Problem:
Emit the data below verbatim, stripping out any pictures.

Dataset entries:
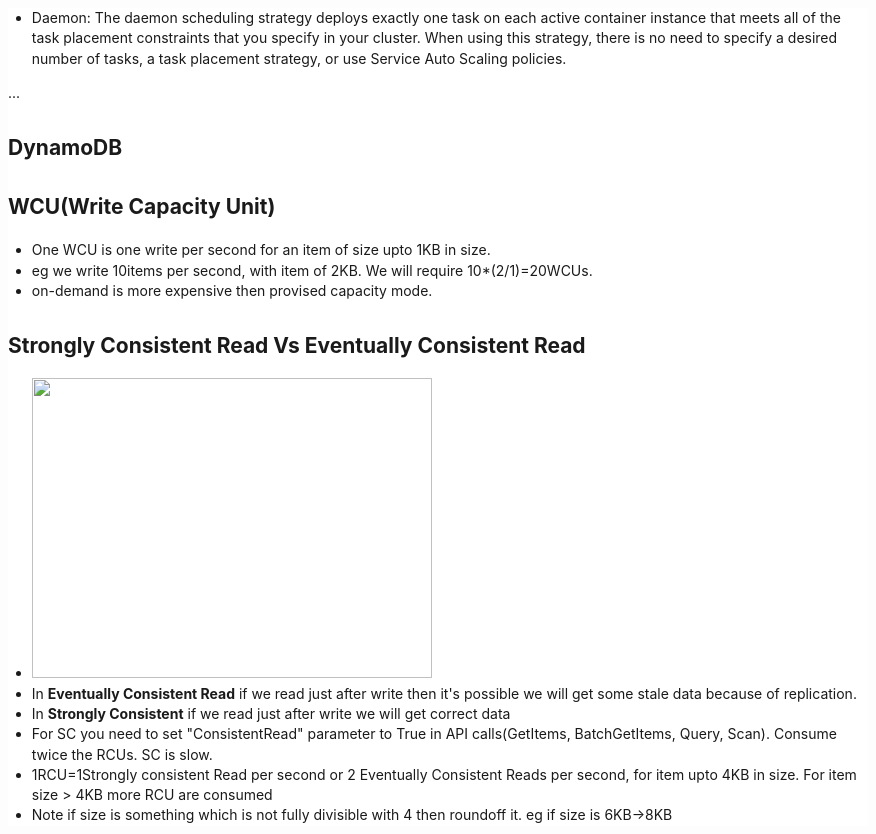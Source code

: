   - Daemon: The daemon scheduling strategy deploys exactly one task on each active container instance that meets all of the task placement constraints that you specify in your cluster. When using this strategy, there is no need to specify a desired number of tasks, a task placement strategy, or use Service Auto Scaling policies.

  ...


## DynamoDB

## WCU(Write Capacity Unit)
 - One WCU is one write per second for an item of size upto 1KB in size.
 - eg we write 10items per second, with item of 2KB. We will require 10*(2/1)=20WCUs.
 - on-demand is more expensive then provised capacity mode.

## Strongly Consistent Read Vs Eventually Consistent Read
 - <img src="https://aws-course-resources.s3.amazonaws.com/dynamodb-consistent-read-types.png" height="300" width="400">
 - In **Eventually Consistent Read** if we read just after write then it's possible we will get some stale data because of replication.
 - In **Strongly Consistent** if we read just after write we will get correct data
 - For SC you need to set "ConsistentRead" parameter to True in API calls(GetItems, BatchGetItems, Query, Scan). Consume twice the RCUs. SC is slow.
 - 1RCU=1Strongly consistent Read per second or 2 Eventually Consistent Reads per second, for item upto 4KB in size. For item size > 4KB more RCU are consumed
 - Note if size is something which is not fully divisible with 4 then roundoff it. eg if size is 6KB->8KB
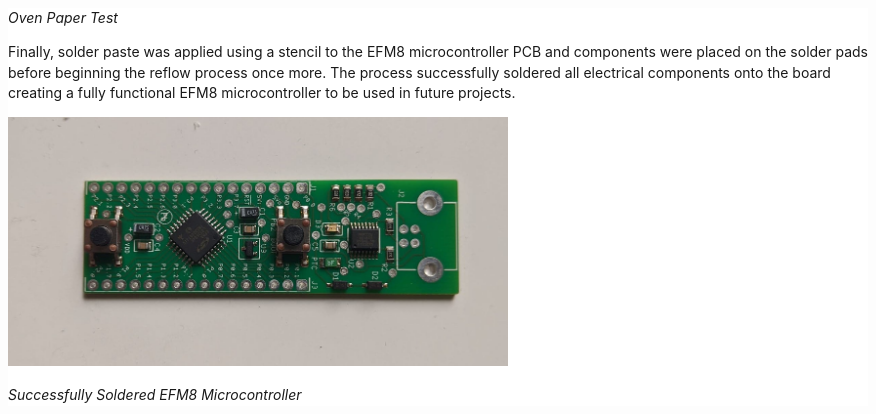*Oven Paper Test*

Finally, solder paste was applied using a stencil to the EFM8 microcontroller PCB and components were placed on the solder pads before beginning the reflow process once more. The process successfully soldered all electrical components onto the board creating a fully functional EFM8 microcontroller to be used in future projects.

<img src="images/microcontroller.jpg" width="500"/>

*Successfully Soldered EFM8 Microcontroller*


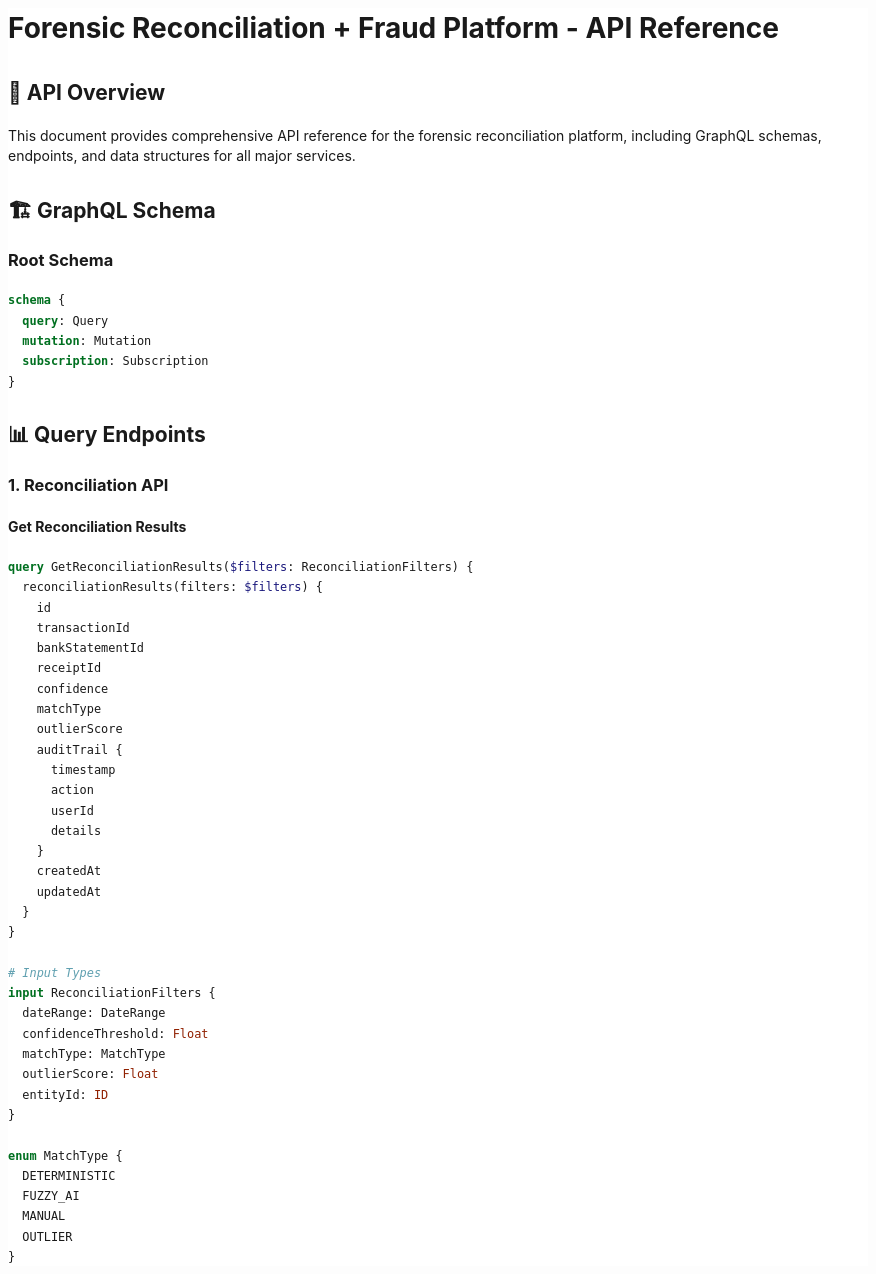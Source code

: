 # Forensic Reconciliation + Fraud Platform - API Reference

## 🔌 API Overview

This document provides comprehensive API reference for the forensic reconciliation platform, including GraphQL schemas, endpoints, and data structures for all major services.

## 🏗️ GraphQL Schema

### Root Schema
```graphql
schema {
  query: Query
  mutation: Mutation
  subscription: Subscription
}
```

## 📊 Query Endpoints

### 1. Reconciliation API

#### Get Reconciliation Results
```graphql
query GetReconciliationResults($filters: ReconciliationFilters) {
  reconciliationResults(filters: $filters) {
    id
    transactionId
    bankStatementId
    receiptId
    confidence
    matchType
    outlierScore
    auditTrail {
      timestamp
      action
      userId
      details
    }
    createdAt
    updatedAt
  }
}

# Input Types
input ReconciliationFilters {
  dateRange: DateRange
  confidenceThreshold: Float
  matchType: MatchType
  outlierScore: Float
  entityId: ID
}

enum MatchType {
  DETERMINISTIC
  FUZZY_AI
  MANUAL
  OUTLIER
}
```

Written solution:
Source code

:   - Daemon: The daemon scheduling strategy deploys exactly one task on each active container instance that meets all of the task placement constraints that you specify in your cluster. When using this strategy, there is no need to specify a desired number of tasks, a task placement strategy, or use Service Auto Scaling policies.

  ...


## DynamoDB

## WCU(Write Capacity Unit)
 - One WCU is one write per second for an item of size upto 1KB in size.
 - eg we write 10items per second, with item of 2KB. We will require 10*(2/1)=20WCUs.
 - on-demand is more expensive then provised capacity mode.

## Strongly Consistent Read Vs Eventually Consistent Read
 - <img src="https://aws-course-resources.s3.amazonaws.com/dynamodb-consistent-read-types.png" height="300" width="400">
 - In **Eventually Consistent Read** if we read just after write then it's possible we will get some stale data because of replication.
 - In **Strongly Consistent** if we read just after write we will get correct data
 - For SC you need to set "ConsistentRead" parameter to True in API calls(GetItems, BatchGetItems, Query, Scan). Consume twice the RCUs. SC is slow.
 - 1RCU=1Strongly consistent Read per second or 2 Eventually Consistent Reads per second, for item upto 4KB in size. For item size > 4KB more RCU are consumed
 - Note if size is something which is not fully divisible with 4 then roundoff it. eg if size is 6KB->8KB
*Oven Paper Test*

Finally, solder paste was applied using a stencil to the EFM8 microcontroller PCB and components were placed on the solder pads before beginning the reflow process once more. The process successfully soldered all electrical components onto the board creating a fully functional EFM8 microcontroller to be used in future projects.

<img src="images/microcontroller.jpg" width="500"/>

*Successfully Soldered EFM8 Microcontroller*


Source code

: # Forensic Reconciliation + Fraud Platform - API Reference

## 🔌 API Overview

This document provides comprehensive API reference for the forensic reconciliation platform, including GraphQL schemas, endpoints, and data structures for all major services.

## 🏗️ GraphQL Schema

### Root Schema
```graphql
schema {
  query: Query
  mutation: Mutation
  subscription: Subscription
}
```

## 📊 Query Endpoints

### 1. Reconciliation API

#### Get Reconciliation Results
```graphql
query GetReconciliationResults($filters: ReconciliationFilters) {
  reconciliationResults(filters: $filters) {
    id
    transactionId
    bankStatementId
    receiptId
    confidence
    matchType
    outlierScore
    auditTrail {
      timestamp
      action
      userId
      details
    }
    createdAt
    updatedAt
  }
}

# Input Types
input ReconciliationFilters {
  dateRange: DateRange
  confidenceThreshold: Float
  matchType: MatchType
  outlierScore: Float
  entityId: ID
}

enum MatchType {
  DETERMINISTIC
  FUZZY_AI
  MANUAL
  OUTLIER
}
```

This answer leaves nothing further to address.